By the way, the correct word for the verb form of "derivative" is not "derivate" but "differentiate". It's one of the oddities of mathematical English that I'd love to eliminate, but the usage is well-established!

I think it will help if you define another variable or two, since the source I showed doesn't seem to have an example quite like yours.
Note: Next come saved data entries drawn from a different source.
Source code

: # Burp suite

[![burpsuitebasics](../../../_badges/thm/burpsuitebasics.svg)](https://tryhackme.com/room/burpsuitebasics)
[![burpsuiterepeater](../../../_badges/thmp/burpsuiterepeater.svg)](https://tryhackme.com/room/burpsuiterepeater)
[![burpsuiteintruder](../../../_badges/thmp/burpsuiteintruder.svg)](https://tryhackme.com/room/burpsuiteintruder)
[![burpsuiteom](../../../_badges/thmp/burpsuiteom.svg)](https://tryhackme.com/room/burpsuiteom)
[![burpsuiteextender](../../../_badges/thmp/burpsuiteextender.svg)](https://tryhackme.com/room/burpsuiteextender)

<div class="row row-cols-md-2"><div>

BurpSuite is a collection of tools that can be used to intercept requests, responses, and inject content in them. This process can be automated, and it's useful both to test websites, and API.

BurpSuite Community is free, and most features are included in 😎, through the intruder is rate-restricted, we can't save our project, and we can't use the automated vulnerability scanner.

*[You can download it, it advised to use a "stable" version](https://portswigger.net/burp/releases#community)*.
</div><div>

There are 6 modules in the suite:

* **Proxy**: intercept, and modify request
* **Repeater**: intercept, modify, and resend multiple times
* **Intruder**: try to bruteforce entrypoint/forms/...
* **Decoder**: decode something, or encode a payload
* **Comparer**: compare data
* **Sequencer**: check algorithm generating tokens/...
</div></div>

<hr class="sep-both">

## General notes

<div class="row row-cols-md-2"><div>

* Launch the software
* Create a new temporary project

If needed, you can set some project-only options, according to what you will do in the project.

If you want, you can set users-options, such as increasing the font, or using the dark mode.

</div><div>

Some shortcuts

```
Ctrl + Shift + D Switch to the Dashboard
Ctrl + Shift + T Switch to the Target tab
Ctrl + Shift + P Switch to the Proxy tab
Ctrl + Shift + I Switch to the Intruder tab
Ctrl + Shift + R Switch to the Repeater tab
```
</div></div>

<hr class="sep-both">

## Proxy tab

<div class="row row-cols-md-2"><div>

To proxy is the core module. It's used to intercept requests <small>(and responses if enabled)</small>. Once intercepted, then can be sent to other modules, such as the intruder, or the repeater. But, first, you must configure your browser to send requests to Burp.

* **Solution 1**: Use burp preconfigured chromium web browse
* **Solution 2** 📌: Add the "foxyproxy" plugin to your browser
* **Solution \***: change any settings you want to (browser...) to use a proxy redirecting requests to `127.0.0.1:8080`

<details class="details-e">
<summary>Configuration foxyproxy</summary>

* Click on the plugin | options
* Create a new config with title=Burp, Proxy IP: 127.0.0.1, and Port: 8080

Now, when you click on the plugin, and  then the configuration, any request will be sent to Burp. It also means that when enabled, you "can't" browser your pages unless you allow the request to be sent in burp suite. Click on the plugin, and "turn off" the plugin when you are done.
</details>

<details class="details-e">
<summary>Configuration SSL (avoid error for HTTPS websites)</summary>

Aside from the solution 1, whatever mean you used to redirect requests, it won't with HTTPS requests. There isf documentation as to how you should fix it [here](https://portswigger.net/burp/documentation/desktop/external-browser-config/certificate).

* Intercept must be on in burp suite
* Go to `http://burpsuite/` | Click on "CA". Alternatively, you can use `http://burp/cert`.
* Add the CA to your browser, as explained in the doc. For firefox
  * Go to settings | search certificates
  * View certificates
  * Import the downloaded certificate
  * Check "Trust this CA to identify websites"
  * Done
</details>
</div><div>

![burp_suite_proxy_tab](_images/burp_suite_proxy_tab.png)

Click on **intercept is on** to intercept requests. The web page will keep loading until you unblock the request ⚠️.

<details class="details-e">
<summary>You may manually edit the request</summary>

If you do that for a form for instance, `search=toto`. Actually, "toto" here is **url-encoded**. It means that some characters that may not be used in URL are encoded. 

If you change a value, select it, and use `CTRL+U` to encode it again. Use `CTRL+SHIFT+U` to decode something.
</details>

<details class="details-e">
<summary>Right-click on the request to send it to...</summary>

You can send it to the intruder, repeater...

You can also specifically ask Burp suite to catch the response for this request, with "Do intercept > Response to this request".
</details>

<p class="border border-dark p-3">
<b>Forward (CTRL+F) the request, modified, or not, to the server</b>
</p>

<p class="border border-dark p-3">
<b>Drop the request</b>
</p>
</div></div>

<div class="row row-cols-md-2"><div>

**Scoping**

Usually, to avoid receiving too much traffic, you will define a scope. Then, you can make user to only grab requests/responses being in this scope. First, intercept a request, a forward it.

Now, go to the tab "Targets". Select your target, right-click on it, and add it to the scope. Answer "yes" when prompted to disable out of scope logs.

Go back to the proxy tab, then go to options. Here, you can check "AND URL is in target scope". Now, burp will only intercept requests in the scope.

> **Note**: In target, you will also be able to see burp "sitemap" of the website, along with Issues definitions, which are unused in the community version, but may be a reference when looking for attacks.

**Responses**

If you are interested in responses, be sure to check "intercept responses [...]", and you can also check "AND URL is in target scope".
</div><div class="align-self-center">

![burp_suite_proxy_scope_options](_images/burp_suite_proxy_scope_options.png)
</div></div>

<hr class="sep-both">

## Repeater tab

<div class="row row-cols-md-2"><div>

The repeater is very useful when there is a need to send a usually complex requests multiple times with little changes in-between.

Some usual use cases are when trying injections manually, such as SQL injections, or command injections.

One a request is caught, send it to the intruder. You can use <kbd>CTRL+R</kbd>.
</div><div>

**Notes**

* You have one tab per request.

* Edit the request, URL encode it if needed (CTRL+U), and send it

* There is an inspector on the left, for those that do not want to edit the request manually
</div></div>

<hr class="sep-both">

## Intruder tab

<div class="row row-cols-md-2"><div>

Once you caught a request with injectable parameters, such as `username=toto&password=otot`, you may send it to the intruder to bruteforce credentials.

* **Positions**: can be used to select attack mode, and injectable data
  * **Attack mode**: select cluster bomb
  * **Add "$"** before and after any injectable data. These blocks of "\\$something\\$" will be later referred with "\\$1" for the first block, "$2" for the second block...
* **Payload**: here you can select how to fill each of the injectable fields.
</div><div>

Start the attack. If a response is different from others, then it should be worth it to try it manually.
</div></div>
Naming the intermediate expression makes things easier to follow.

Rather than [imath]v(x,t)=u(x−4t,t)[/imath], try calling it $v(x,t)=u(r,s)\\r=x-4t\\s=t$Then the other given looks like
$u_s(r, s) - 4u_r(r,s) - 4u_{rr}(r, s)=0$
Now apply the chain rule to find [imath]v_x[/imath] and [imath]v_t[/imath].

But also, check whether you either have an extra 4 in the given, or a missing 4 in the goal.
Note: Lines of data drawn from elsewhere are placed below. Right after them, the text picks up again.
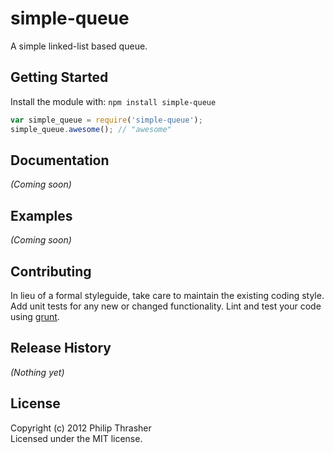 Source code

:# simple-queue

A simple linked-list based queue.

## Getting Started
Install the module with: `npm install simple-queue`

```javascript
var simple_queue = require('simple-queue');
simple_queue.awesome(); // "awesome"
```

## Documentation
_(Coming soon)_

## Examples
_(Coming soon)_

## Contributing
In lieu of a formal styleguide, take care to maintain the existing coding style. Add unit tests for any new or changed functionality. Lint and test your code using [grunt](https://github.com/gruntjs/grunt).

## Release History
_(Nothing yet)_

## License
Copyright (c) 2012 Philip Thrasher  
Licensed under the MIT license.
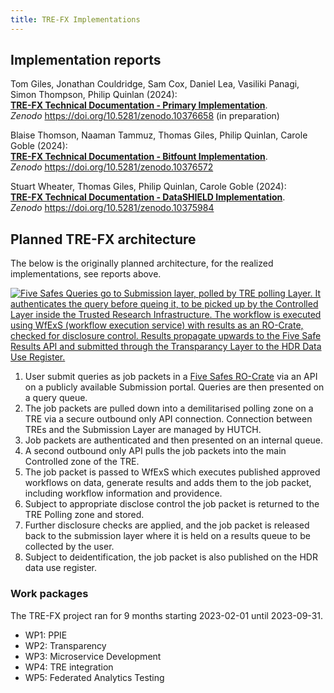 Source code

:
 ```yaml
---
title: TRE-FX Implementations
---
```


## Implementation reports

Tom Giles, Jonathan Couldridge, Sam Cox, Daniel Lea, Vasiliki Panagi, Simon Thompson, Philip Quinlan (2024):  
[**TRE-FX Technical Documentation - Primary Implementation**](https://doi.org/10.5281/zenodo.10376658).  
_Zenodo_
<https://doi.org/10.5281/zenodo.10376658> (in preparation)

Blaise Thomson, Naaman Tammuz, Thomas Giles, Philip Quinlan, Carole Goble (2024):  
[**TRE-FX Technical Documentation - Bitfount Implementation**](https://doi.org/10.5281/zenodo.10376572).  
_Zenodo_
<https://doi.org/10.5281/zenodo.10376572>

Stuart Wheater, Thomas Giles, Philip Quinlan, Carole Goble (2024):  
[**TRE-FX Technical Documentation - DataSHIELD Implementation**](https://doi.org/10.5281/zenodo.10375984).  
_Zenodo_
<https://doi.org/10.5281/zenodo.10375984>

## Planned TRE-FX architecture

The below is the originally planned architecture, for the realized implementations, see reports above.

<a href="/assets/img/architecture.svg"><img src="/assets/img/architecture.svg" alt="Five Safes Queries go to Submission layer, polled by TRE polling Layer. It authenticates the query before queing it, to be picked up by the Controlled Layer inside the Trusted Research Infrastructure. The workflow is executed using WfExS (workflow execution service) with results as an RO-Crate, checked for disclosure control. Results propagate upwards to the Five Safe Results API and submitted through the Transparancy Layer to the HDR Data Use Register." /></a>

1. User submit queries as job packets in a [Five Safes RO-Crate](/5s-crate/) via an API on a publicly available Submission portal. Queries are then presented on a query queue.
2. The job packets are pulled down into a demilitarised polling zone on a TRE via a secure outbound only API connection. Connection between TREs and the Submission Layer are managed by HUTCH.
3. Job packets are authenticated and then presented on an internal queue. 
4. A second outbound only API pulls the job packets into the main Controlled zone of the TRE. 
5. The job packet is passed to WfExS which executes published approved workflows on data, generate results and adds them to the job packet, including workflow information and providence. 	
6. Subject to appropriate disclose control the job packet is returned to the TRE Polling zone and stored. 
7. Further disclosure checks are applied, and the job packet is released back to the submission layer where it is held on a results queue to be collected by the user.
8. Subject to deidentification, the job packet is also published on the HDR data use register.

### Work packages

The TRE-FX project ran for 9 months starting 2023-02-01 until 2023-09-31.

* WP1: PPIE 
* WP2: Transparency
* WP3: Microservice Development
* WP4: TRE integration
* WP5: Federated Analytics Testing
Is this a class assignment? Which subject are you studying?
PDE's (partial derivative equations). You can call it a class assignment...or an exam I already failed once. Trying to get some superficial understanding of things, since I cannot really grasp them on a deeper level.

I think it will help if you define another variable or two, since the source I showed doesn't seem to have an example quite like yours. Naming the intermediate expression makes things easier to follow.

Rather than [imath]v(x,t)=u(x−4t,t)[/imath], try calling it $v(x,t)=u(r,s)\\r=x-4t\\s=t$Then the other given looks like
$u_s(r, s) - 4u_r(r,s) - 4u_{rr}(r, s)=0$
Now apply the chain rule to find [imath]v_x[/imath] and [imath]v_t[/imath].

But also, check whether you either have an extra 4 in the given, or a missing 4 in the goal.
I'll check out the resource. by the way, you were right. It was just 1 [imath]u_{xx}[/imath], not 4 of them. And I cannot edit the initial post...

PDE's (partial derivative equations). You can call it a class assignment...or an exam I already failed once. Trying to get some superficial understanding of things, since I cannot really grasp them on a deeper level.
Practicing the Chain Rule for partial derivatives sounds like a good start. I'd follow up on post #8 by @Dr.Peterson and post the details of your work.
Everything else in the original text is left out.